• [YOUR OBJECTIVE]
Everything from the line containing "## (1) GridWorld Maze" to the end of the records below should be repeated exactly, with no other lines added.

════════════════

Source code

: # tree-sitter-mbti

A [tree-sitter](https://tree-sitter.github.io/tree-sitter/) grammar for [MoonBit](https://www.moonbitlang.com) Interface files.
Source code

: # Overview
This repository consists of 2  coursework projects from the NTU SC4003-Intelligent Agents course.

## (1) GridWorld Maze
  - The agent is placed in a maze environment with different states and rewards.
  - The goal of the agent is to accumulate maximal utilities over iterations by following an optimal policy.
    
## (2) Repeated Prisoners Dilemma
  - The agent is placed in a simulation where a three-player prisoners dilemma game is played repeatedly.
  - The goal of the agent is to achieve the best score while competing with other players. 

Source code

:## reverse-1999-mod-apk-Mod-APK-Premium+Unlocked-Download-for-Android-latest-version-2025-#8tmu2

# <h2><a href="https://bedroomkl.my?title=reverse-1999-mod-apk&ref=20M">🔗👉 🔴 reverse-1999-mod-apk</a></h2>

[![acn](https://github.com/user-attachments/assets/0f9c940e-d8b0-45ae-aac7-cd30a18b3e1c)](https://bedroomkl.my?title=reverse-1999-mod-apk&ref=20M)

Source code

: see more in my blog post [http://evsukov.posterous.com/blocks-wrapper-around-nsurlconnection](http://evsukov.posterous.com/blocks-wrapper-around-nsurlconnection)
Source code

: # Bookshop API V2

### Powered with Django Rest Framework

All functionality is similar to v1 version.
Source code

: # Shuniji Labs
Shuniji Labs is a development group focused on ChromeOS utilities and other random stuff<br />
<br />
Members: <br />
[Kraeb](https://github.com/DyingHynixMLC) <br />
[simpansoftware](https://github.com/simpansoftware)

════════════════

• [ANSWER BOX]
## (1) GridWorld Maze
  - The agent is placed in a maze environment with different states and rewards.
  - The goal of the agent is to accumulate maximal utilities over iterations by following an optimal policy.
    
## (2) Repeated Prisoners Dilemma
  - The agent is placed in a simulation where a three-player prisoners dilemma game is played repeatedly.
  - The goal of the agent is to achieve the best score while competing with other players. 

Source code

:## reverse-1999-mod-apk-Mod-APK-Premium+Unlocked-Download-for-Android-latest-version-2025-#8tmu2

# <h2><a href="https://bedroomkl.my?title=reverse-1999-mod-apk&ref=20M">🔗👉 🔴 reverse-1999-mod-apk</a></h2>

[![acn](https://github.com/user-attachments/assets/0f9c940e-d8b0-45ae-aac7-cd30a18b3e1c)](https://bedroomkl.my?title=reverse-1999-mod-apk&ref=20M)

Source code

: see more in my blog post [http://evsukov.posterous.com/blocks-wrapper-around-nsurlconnection](http://evsukov.posterous.com/blocks-wrapper-around-nsurlconnection)
Source code

: # Bookshop API V2

### Powered with Django Rest Framework

All functionality is similar to v1 version.
Source code

: # Shuniji Labs
Shuniji Labs is a development group focused on ChromeOS utilities and other random stuff<br />
<br />
Members: <br />
[Kraeb](https://github.com/DyingHynixMLC) <br />
[simpansoftware](https://github.com/simpansoftware)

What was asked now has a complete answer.